Either that or a member of their department bought too much aqua gear for their last family trip to Glendalough and needs a use for all of it.
The cost of the complex is a cool €15m, which, considering we’re in the middle of a pandemic and the lead up to a potential global recession not seen since the early 1900s, seems just a tad OTT. To make things even more bizarre, it’s hoped the development will be sited beside the proposed white water rafting centre at the IFSC. To be honest, we thought that whole episode was kiboshed and thrown into the ever-growing failure pile along with the Millenium Clock and the Bertie Bowl.
The main criticism of the white water rafting centre was that solving the housing crisis in Dublin was far more important than spending upwards of €10m on a luxury tourist attraction which would further alienate Dubliners from their city centre. To see a second non-essential amenity pop up in such a short space of time will surely infuriate locals further.

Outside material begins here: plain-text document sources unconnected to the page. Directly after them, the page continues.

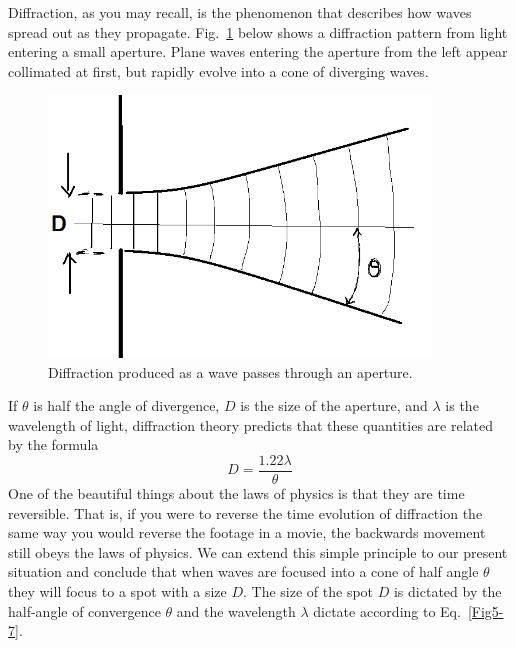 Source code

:Diffraction, as you may recall, is the phenomenon that describes how waves spread out as they propagate.  Fig.~\ref{Fig5-12} below shows a diffraction pattern from light entering a small aperture.  Plane waves entering the aperture from the left appear collimated at first, but rapidly evolve into a cone of diverging waves.
\begin{figure}[h]
	\centering
	\includegraphics[width=4.0in]{./figures/Topic5/Fig5-12.png}
	\caption{Diffraction produced as a wave passes through an aperture.}
	\label{Fig5-12}
\end{figure}
If $\theta$ is half the angle of divergence, $D$ is the size of the aperture, and $\lambda$ is the wavelength of light, diffraction theory predicts that these quantities are related by the formula
\begin{equation}\label{eqn5-7}
D = \frac{1.22\lambda}{\theta}
\end{equation}
One of the beautiful things about the laws of physics is that they are time reversible. That is, if you were to reverse the time evolution of diffraction the same way you would reverse the footage in a movie, the backwards movement still obeys the laws of physics. We can extend this simple principle to our present situation and conclude that when waves are focused into a cone of half angle $\theta$ they will focus to a spot with a size $D$. The size of the spot $D$ is dictated by the half-angle of convergence $\theta$ and the wavelength $\lambda$ dictate according to Eq.~\ref{Fig5-7}.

Above – artist impression of the proposed site.
What this new plan does have in its favour is a complex that will include yoga facilities, a sauna, a café, and corporate meeting spaces alongside the 50m heated outdoor pool. All of which seem more practical for the general public compared to the rafting centre, and not just some haunt for big tech companies to bring their overworked staff on their quarterly Fri-Yay!
The plan is modelled on a similar facility in Helsinki which attracts over 800,000 visitors every year. The regeneration of the docklands area has been highlighted by the success of the EPIC museum and the likes of the Jeanie Johnston and it’s believed DCC want the outdoor pool complex to help galvanise that.

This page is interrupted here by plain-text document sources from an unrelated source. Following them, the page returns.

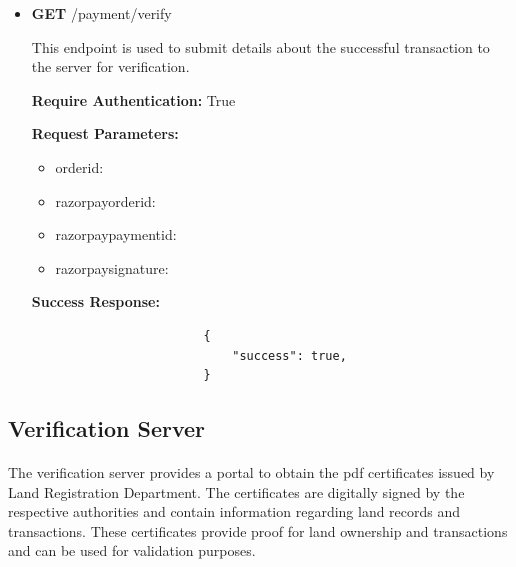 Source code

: \documentclass[12pt]{article}
\begin{document}
\begin{itemize}
            \item \textbf{GET}  /payment/verify
                \begin{addmargin}[1em]{2em}%
                    This endpoint is used to submit details about the successful transaction to the server for verification.
                    \par\textbf{Require Authentication:} True
                    \par\textbf{Request Parameters:}
                    \begin{itemize}
                        \item order\textunderscore id:
                        \item razorpay\textunderscore order\textunderscore id:
                        \item razorpay\textunderscore payment\textunderscore id:
                        \item razorpay\textunderscore signature:
                    \end{itemize}
                    \par\textbf{Success Response:}
                    \begin{listing}[H]
                    \begin{verbatim}
                        {     
                            "success": true,
                        }
                    \end{verbatim}
                   \end{listing}
                \end{addmargin}
        
        \end{itemize}

    \subsection{Verification Server}
        \paragraph{}
        The verification server provides a portal to obtain the \acrshort{pdf} certificates issued by Land Registration Department. The certificates are digitally signed by the respective authorities and contain information regarding land records and transactions. These certificates provide proof for land ownership and transactions and can be used for validation purposes.
        
\end{document}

While having facilities like this for overseas visitors is great in theory, there are far more pressing issues to be dealt with in the inner city. For example, the dearth of recreational areas for younger people and the persistent ostracising of inner city residents, the same residents that are lauded for providing the craic and charm that comes with a visit to Dublin. In theory, a recreational space for everyone to avail of is a no-brainer, but judging by the prices of the white water rafting facility it’s reasonable to think young kids and families will be priced out of a Liffey dip.

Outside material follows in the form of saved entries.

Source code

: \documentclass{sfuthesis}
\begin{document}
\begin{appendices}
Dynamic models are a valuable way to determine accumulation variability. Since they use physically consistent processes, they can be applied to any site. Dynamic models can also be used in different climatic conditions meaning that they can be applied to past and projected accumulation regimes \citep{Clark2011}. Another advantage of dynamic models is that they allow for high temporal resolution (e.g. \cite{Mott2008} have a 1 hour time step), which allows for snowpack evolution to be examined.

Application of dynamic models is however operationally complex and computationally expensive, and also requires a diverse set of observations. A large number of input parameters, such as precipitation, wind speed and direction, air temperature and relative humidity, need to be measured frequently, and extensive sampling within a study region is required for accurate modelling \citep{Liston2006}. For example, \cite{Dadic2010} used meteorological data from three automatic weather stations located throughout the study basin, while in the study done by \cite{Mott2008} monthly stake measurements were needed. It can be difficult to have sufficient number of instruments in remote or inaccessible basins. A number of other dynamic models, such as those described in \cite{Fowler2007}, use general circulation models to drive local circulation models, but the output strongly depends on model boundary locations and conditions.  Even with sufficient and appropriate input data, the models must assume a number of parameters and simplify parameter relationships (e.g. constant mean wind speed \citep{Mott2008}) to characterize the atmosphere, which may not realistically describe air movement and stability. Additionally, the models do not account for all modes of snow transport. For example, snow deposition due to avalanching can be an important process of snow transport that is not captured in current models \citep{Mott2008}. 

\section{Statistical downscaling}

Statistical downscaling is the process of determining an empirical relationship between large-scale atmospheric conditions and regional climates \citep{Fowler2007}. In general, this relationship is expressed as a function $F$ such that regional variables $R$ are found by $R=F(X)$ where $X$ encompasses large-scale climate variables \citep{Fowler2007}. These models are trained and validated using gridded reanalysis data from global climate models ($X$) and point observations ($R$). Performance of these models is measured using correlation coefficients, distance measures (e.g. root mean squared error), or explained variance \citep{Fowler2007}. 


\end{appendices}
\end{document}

Who’d have thought there’d be such a defined venn diagram containing Dublin City Council members and inner city kids that love jumping into the perma-grey Liffey water whenever the weather gets over 14 degrees celsius.
Considering the average temperature in Dublin is 10 degrees celsius, the idea of getting down to my Speedos isn’t something I’m majorly excited for, especially not beside one of the busiest work districts in the country. Please try harder DCC!